水際で食い止める
一気呵成(かせい)に北京から政治的影響力を強めようとした習近平政権の攻勢を、学生パワーが水際で必死に食い止めている点で、台湾と香港は共通している。台湾の学生に共鳴した香港学生が奮起した側面も大きい。こうした動きを、ある台湾の政治学者は「1949年10月の『古寧頭(こねいとう)戦役』の再現だ」と考えている。
第二次世界大戦の後、中国大陸で起きた国共内戦の結果、台湾に逃れた蒋介石の中国国民党と、大陸を制した毛沢東率いる共産党がなお対峙していた時期。国民党が支配する福建省アモイ沖の金門島への上陸作戦を仕掛けた共産党軍が、わずか3日間で国民党軍に撃退された伝説の戦役だ。

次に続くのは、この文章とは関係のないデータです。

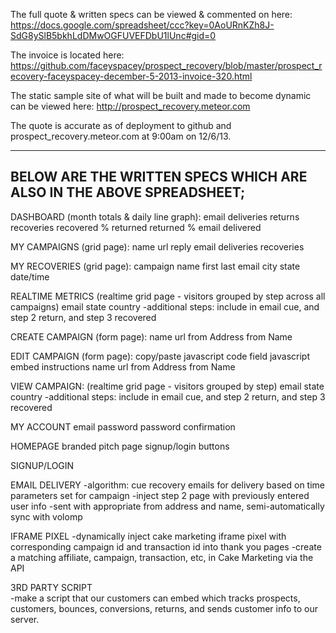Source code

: The full quote & written specs can be viewed & commented on here:
https://docs.google.com/spreadsheet/ccc?key=0AoURnKZh8J-SdG8ySlB5bkhLdDMwOGFUVEFDbU1lUnc#gid=0

The invoice is located here:
https://github.com/faceyspacey/prospect_recovery/blob/master/prospect_recovery-faceyspacey-december-5-2013-invoice-320.html

The static sample site of what will be built and made to become dynamic can be viewed here:
http://prospect_recovery.meteor.com

The quote is accurate as of deployment to github and prospect_recovery.meteor.com at 9:00am on 12/6/13.


---------
BELOW ARE THE WRITTEN SPECS WHICH ARE ALSO IN THE ABOVE SPREADSHEET;
---------

DASHBOARD (month totals & daily line graph):
email deliveries
returns
recoveries
recovered % returned
returned % email delivered


MY CAMPAIGNS (grid page):
name
url
reply email
deliveries
recoveries


MY RECOVERIES (grid page): 
campaign name
first
last
email
city
state
date/time


REALTIME METRICS (realtime grid page - visitors grouped by step across all campaigns)
email
state
country
-additional steps: include in email cue, and step 2 return, and step 3 recovered


CREATE CAMPAIGN (form page):
name
url
from Address
from Name


EDIT CAMPAIGN (form page):
copy/paste javascript code field
javascript embed instructions
name
url
from Address
from Name


VIEW CAMPAIGN: (realtime grid page - visitors grouped by step)
email
state
country
-additional steps: include in email cue, and step 2 return, and step 3 recovered


MY ACCOUNT
email
password
password confirmation


HOMEPAGE
branded pitch page
signup/login buttons


SIGNUP/LOGIN


EMAIL DELIVERY
-algorithm: cue recovery emails for delivery based on time parameters set for campaign
-inject step 2 page with previously entered user info
-sent with appropriate from address and name, semi-automatically sync with volomp


IFRAME PIXEL
-dynamically inject cake marketing iframe pixel with corresponding campaign id and transaction id into thank you pages
-create a matching affiliate, campaign, transaction, etc, in Cake Marketing via the API


3RD PARTY SCRIPT	
-make a script that our customers can embed which tracks prospects, customers, bounces, conversions, returns, and sends customer info to our server.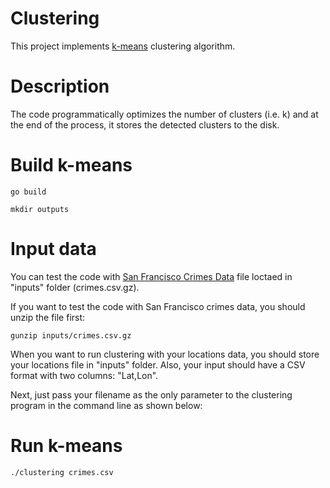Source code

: # Clustering
This project implements [k-means](https://en.wikipedia.org/wiki/K-means_clustering) clustering algorithm.

# Description
The code programmatically optimizes the number of clusters (i.e. k) and at the end of the process, it stores the detected clusters to the disk.

# Build k-means
`go build`

`mkdir outputs`

# Input data
You can test the code with [San Francisco Crimes Data](https://data.sfgov.org/Public-Safety/Police-Department-Incident-Reports-Historical-2003/tmnf-yvry) file loctaed in "inputs" folder (crimes.csv.gz). 

If you want to test the code with San Francisco crimes data, you should unzip the file first:

`gunzip inputs/crimes.csv.gz`

When you want to run clustering with your locations data, you should store your locations file in "inputs" folder.  Also, your input should have a CSV format with two columns: "Lat,Lon".

Next, just pass your filename as the only parameter to the clustering program in the command line as shown below:

# Run k-means
`./clustering crimes.csv`
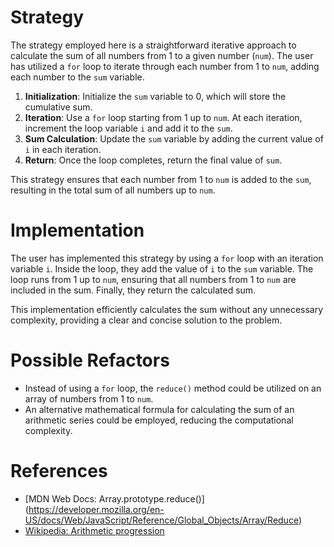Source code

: # Strategy

The strategy employed here is a straightforward iterative approach to calculate
the sum of all numbers from 1 to a given number (`num`). The user has utilized a
`for` loop to iterate through each number from 1 to `num`, adding each number
to the `sum` variable.

1. **Initialization**: Initialize the `sum` variable to 0, which will store the
   cumulative sum.
2. **Iteration**: Use a `for` loop starting from 1 up to `num`. At each
   iteration, increment the loop variable `i` and add it to the `sum`.
3. **Sum Calculation**: Update the `sum` variable by adding the current
   value of `i` in each iteration.
4. **Return**: Once the loop completes, return the final value of `sum`.

This strategy ensures that each number from 1 to `num` is added to the `sum`,
resulting in the total sum of all numbers up to `num`.

# Implementation

The user has implemented this strategy by using a `for` loop with an iteration
variable `i`. Inside the loop, they add the value of `i` to the `sum` variable.
The loop runs from 1 up to `num`, ensuring that all numbers from 1 to `num` are
included in the sum. Finally, they return the calculated sum.

This implementation efficiently calculates the sum without any unnecessary
complexity, providing a clear and concise solution to the problem.

# Possible Refactors

- Instead of using a `for` loop, the `reduce()` method could be utilized on an
  array of numbers from 1 to `num`.
- An alternative mathematical formula for calculating the sum of an arithmetic
  series could be employed, reducing the computational complexity.

# References

- [MDN Web Docs: Array.prototype.reduce()]
  (https://developer.mozilla.org/en-US/docs/Web/JavaScript/Reference/Global_Objects/Array/Reduce)
- [Wikipedia: Arithmetic progression](https://en.wikipedia.org/wiki/Arithmetic_progression)
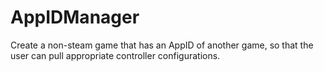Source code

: # AppIDManager
Create a non-steam game that has an AppID of another game, so that the user can pull appropriate controller configurations. 
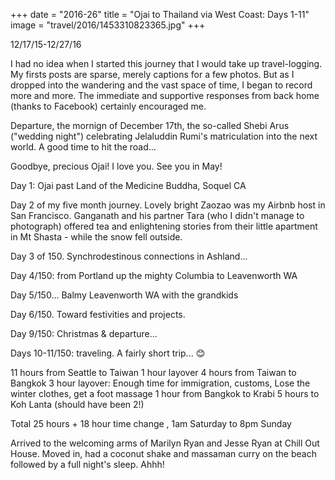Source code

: +++
date = "2016-26"
title = "Ojai to Thailand via West Coast: Days 1-11"
image = "travel/2016/1453310823365.jpg"
+++

12/17/15-12/27/16

I had no idea when I started this journey that I would take up travel-logging.  My firsts posts are sparse, merely captions for a few photos.  But as I dropped into the wandering and the vast space of time, I began to record more and more.  The immediate and supportive responses from back home (thanks to Facebook) certainly encouraged me.

Departure, the mornign of December 17th, the so-called Shebi Arus ("wedding night") celebrating Jelaluddin Rumi's matriculation into the next world.  A good time to hit the road...

Goodbye, precious Ojai! I love you. See you in May!

Day 1: Ojai past Land of the Medicine Buddha, Soquel CA

Day 2 of my five month journey. Lovely bright Zaozao was my Airbnb host in San Francisco. Ganganath and his partner Tara (who I didn't manage to photograph) offered tea and enlightening stories from their little apartment in Mt Shasta - while the snow fell outside.

Day 3 of 150. Synchrodestinous connections in Ashland...

Day 4/150: from Portland up the mighty Columbia to Leavenworth WA

Day 5/150... Balmy Leavenworth WA with the grandkids

Day 6/150. Toward festivities and projects.

Day 9/150: Christmas & departure...

Days 10-11/150: traveling. A fairly short trip... 😊

11 hours from Seattle to Taiwan
1 hour layover
4 hours from Taiwan to Bangkok
3 hour layover:
Enough time for immigration, customs,
Lose the winter clothes, get a foot massage
1 hour from Bangkok to Krabi
5 hours to Koh Lanta (should have been 2!)

Total 25 hours + 18 hour time change , 1am Saturday to 8pm Sunday

Arrived to the welcoming arms of Marilyn Ryan and Jesse Ryan at Chill Out House. Moved in, had a coconut shake and massaman curry on the beach followed by a full night's sleep. Ahhh!
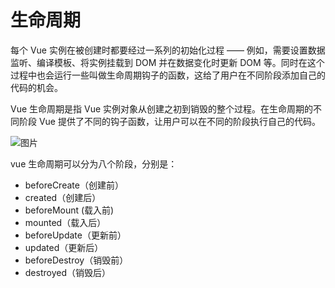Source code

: # 生命周期

每个 Vue 实例在被创建时都要经过一系列的初始化过程 —— 例如，需要设置数据监听、编译模板、将实例挂载到 DOM 并在数据变化时更新 DOM 等。同时在这个过程中也会运行一些叫做生命周期钩子的函数，这给了用户在不同阶段添加自己的代码的机会。

Vue 生命周期是指 Vue 实例对象从创建之初到销毁的整个过程。在生命周期的不同阶段 Vue 提供了不同的钩子函数，让用户可以在不同的阶段执行自己的代码。

![图片](http://img.mukewang.com/wiki/5ea62ed4088c2f4807681600.jpg)

vue 生命周期可以分为八个阶段，分别是：

* beforeCreate（创建前）
* created（创建后）
* beforeMount (载入前)
* mounted（载入后）
* beforeUpdate（更新前）
* updated（更新后）
* beforeDestroy（销毁前）
* destroyed（销毁后）

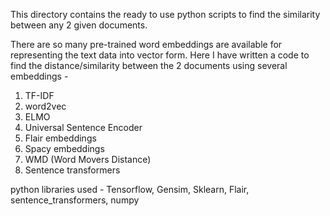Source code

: This directory contains the ready to use python scripts to find the similarity between any 2 given documents. 

There are so many pre-trained word embeddings are available for representing the text data into vector form. Here I have written a code to find the distance/similarity between the 2 documents using several embeddings -
1. TF-IDF
2. word2vec
3. ELMO
4. Universal Sentence Encoder
5. Flair embeddings 
6. Spacy embeddings
7. WMD (Word Movers Distance)
8. Sentence transformers

python libraries used - Tensorflow, Gensim, Sklearn, Flair, sentence_transformers, numpy
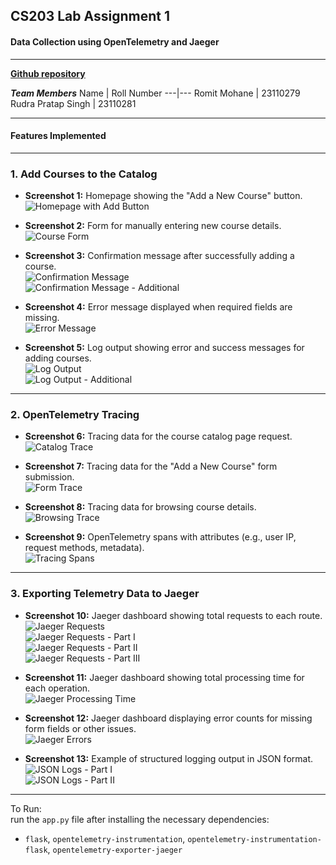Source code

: ## CS203 Lab Assignment 1

#### Data Collection using OpenTelemetry and Jaeger

---

**[Github repository](https://github.com/Reckadon/STT-Assignment1-DataCollection)**

**_Team Members_**
Name | Roll Number
---|---
Romit Mohane | 23110279
Rudra Pratap Singh | 23110281

---

#### Features Implemented

---

### 1. Add Courses to the Catalog

- **Screenshot 1:** Homepage showing the "Add a New Course" button.  
  ![Homepage with Add Button](screenshots/screenshot1.png)

- **Screenshot 2:** Form for manually entering new course details.  
  ![Course Form](screenshots/screenshot2.png)

- **Screenshot 3:** Confirmation message after successfully adding a course.  
  ![Confirmation Message](screenshots/screenshot3.png)  
  ![Confirmation Message - Additional](screenshots/screenshot3-I.png)

- **Screenshot 4:** Error message displayed when required fields are missing.  
  ![Error Message](screenshots/screenshot4.png)

- **Screenshot 5:** Log output showing error and success messages for adding courses.  
  ![Log Output](screenshots/screenshot5.png)  
  ![Log Output - Additional](screenshots/screenshot5-I.png)

---

### 2. OpenTelemetry Tracing

- **Screenshot 6:** Tracing data for the course catalog page request.  
  ![Catalog Trace](screenshots/screenshot6.png)

- **Screenshot 7:** Tracing data for the "Add a New Course" form submission.  
  ![Form Trace](screenshots/screenshot7.png)

- **Screenshot 8:** Tracing data for browsing course details.  
  ![Browsing Trace](screenshots/screenshot8.png)

- **Screenshot 9:** OpenTelemetry spans with attributes (e.g., user IP, request methods, metadata).  
  ![Tracing Spans](screenshots/screenshot9.png)

---

### 3. Exporting Telemetry Data to Jaeger

- **Screenshot 10:** Jaeger dashboard showing total requests to each route.  
  ![Jaeger Requests](screenshots/screenshot10.png)  
  ![Jaeger Requests - Part I](screenshots/screenshot10-I.png)  
  ![Jaeger Requests - Part II](screenshots/screenshot10-II.png)  
  ![Jaeger Requests - Part III](screenshots/screenshot10-III.png)

- **Screenshot 11:** Jaeger dashboard showing total processing time for each operation.  
  ![Jaeger Processing Time](screenshots/screenshot11.png)

- **Screenshot 12:** Jaeger dashboard displaying error counts for missing form fields or other issues.  
  ![Jaeger Errors](screenshots/screenshot12.png)

- **Screenshot 13:** Example of structured logging output in JSON format.  
  ![JSON Logs - Part I](screenshots/screenshot13-I.png)  
  ![JSON Logs - Part II](screenshots/screenshot13-II.png)

---

To Run:  
run the `app.py` file after installing the necessary dependencies:

- `flask`, `opentelemetry-instrumentation`, `opentelemetry-instrumentation-flask`, `opentelemetry-exporter-jaeger`
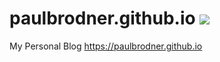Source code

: # paulbrodner.github.io ![](https://travis-ci.org/paulbrodner/paulbrodner.github.io.svg?branch=master)
My Personal Blog https://paulbrodner.github.io


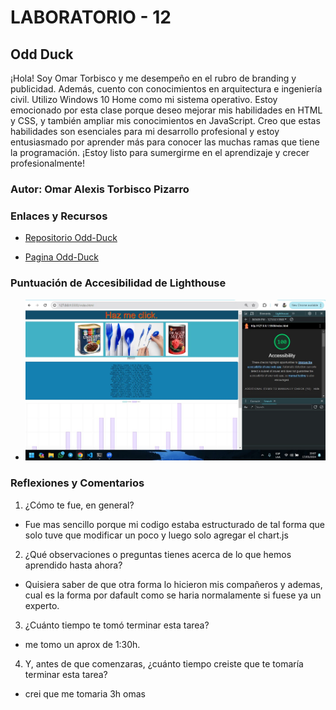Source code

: # LABORATORIO - 12

## Odd Duck

¡Hola! Soy Omar Torbisco y me desempeño en el rubro de branding y publicidad. Además, cuento con conocimientos en arquitectura e ingeniería civil. Utilizo Windows 10 Home como mi sistema operativo.
Estoy emocionado por esta clase porque deseo mejorar mis habilidades en HTML y CSS, y también ampliar mis conocimientos en JavaScript. Creo que estas habilidades son esenciales para mi desarrollo profesional y estoy entusiasmado por aprender más para conocer las muchas ramas que tiene la programación. ¡Estoy listo para sumergirme en el aprendizaje y crecer profesionalmente!

### Autor: Omar Alexis Torbisco Pizarro

### Enlaces y Recursos

* [Repositorio Odd-Duck](https://github.com/omartpiza/odd-duck)

* [Pagina Odd-Duck](https://omartpiza.github.io/odd-duck)

### Puntuación de Accesibilidad de Lighthouse

* ![Lighthouse](/img/lighthouse-12.jpg)

### Reflexiones y Comentarios

1. ¿Cómo te fue, en general?
- Fue mas sencillo porque mi codigo estaba estructurado de tal forma que solo tuve que modificar un poco y luego solo agregar el chart.js
2. ¿Qué observaciones o preguntas tienes acerca de lo que hemos aprendido hasta ahora?
- Quisiera saber de que otra forma lo hicieron mis compañeros y ademas, cual es la forma por dafault como se haria normalamente si fuese ya un experto.
3. ¿Cuánto tiempo te tomó terminar esta tarea?
- me tomo un aprox de 1:30h.
4. Y, antes de que comenzaras, ¿cuánto tiempo creiste que te tomaría terminar esta tarea?
- crei que me tomaria 3h omas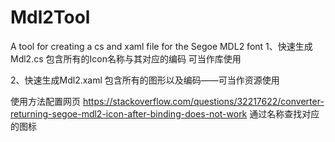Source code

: # Mdl2Tool
A tool for creating a cs and xaml file for the Segoe MDL2 font
1、快速生成Mdl2.cs 包含所有的Icon名称与其对应的编码 可当作库使用

2、快速生成Mdl2.xaml 包含所有的图形以及编码——可当作资源使用

使用方法配置网页 https://stackoverflow.com/questions/32217622/converter-returning-segoe-mdl2-icon-after-binding-does-not-work 通过名称查找对应的图标
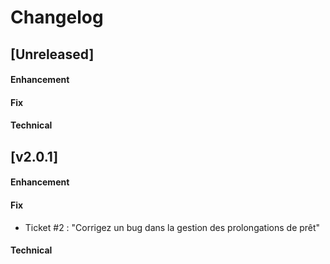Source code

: # Changelog

## [Unreleased]

#### Enhancement

#### Fix

#### Technical

## [v2.0.1]

#### Enhancement

#### Fix
 - Ticket #2 : "Corrigez un bug dans la gestion des prolongations de prêt"

#### Technical
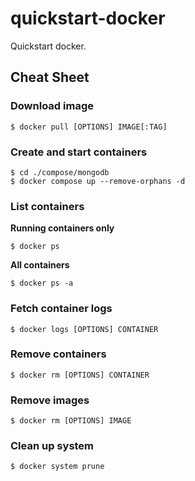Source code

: # quickstart-docker
Quickstart docker.

## Cheat Sheet

### Download image

    $ docker pull [OPTIONS] IMAGE[:TAG]

### Create and start containers

    $ cd ./compose/mongodb
    $ docker compose up --remove-orphans -d

### List containers

**Running containers only**

    $ docker ps

**All containers**

    $ docker ps -a

### Fetch container logs

    $ docker logs [OPTIONS] CONTAINER

### Remove containers

    $ docker rm [OPTIONS] CONTAINER

### Remove images

    $ docker rm [OPTIONS] IMAGE

### Clean up system

    $ docker system prune

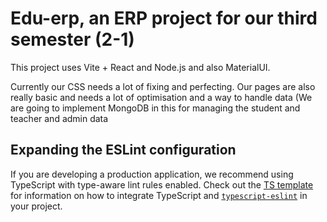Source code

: # Edu-erp, an ERP project for our third semester (2-1)

This project uses Vite + React and Node.js and also MaterialUI.

Currently our CSS needs a lot of fixing and perfecting. Our pages are also really basic and needs a lot of optimisation and a way to handle data (We are going to implement MongoDB in this for managing the student and teacher and admin data

## Expanding the ESLint configuration

If you are developing a production application, we recommend using TypeScript with type-aware lint rules enabled. Check out the [TS template](https://github.com/vitejs/vite/tree/main/packages/create-vite/template-react-ts) for information on how to integrate TypeScript and [`typescript-eslint`](https://typescript-eslint.io) in your project.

その古寧頭戦役で、国民党側の作戦指揮を水面下でとったのが旧日本軍の根本博陸軍中将であることは知られているが、それはここでは置く。ともあれ結果的に、中国大陸の沿岸までわずか数キロの距離にある金門島の実効支配を守った国民党が、台湾海峡の制海権と制空権を維持し続けた。台湾海峡をシーレーンとする日本も多大な恩恵を受けた。台湾も共産化を免れて、東西冷戦時代に金門島は反共最前線となった。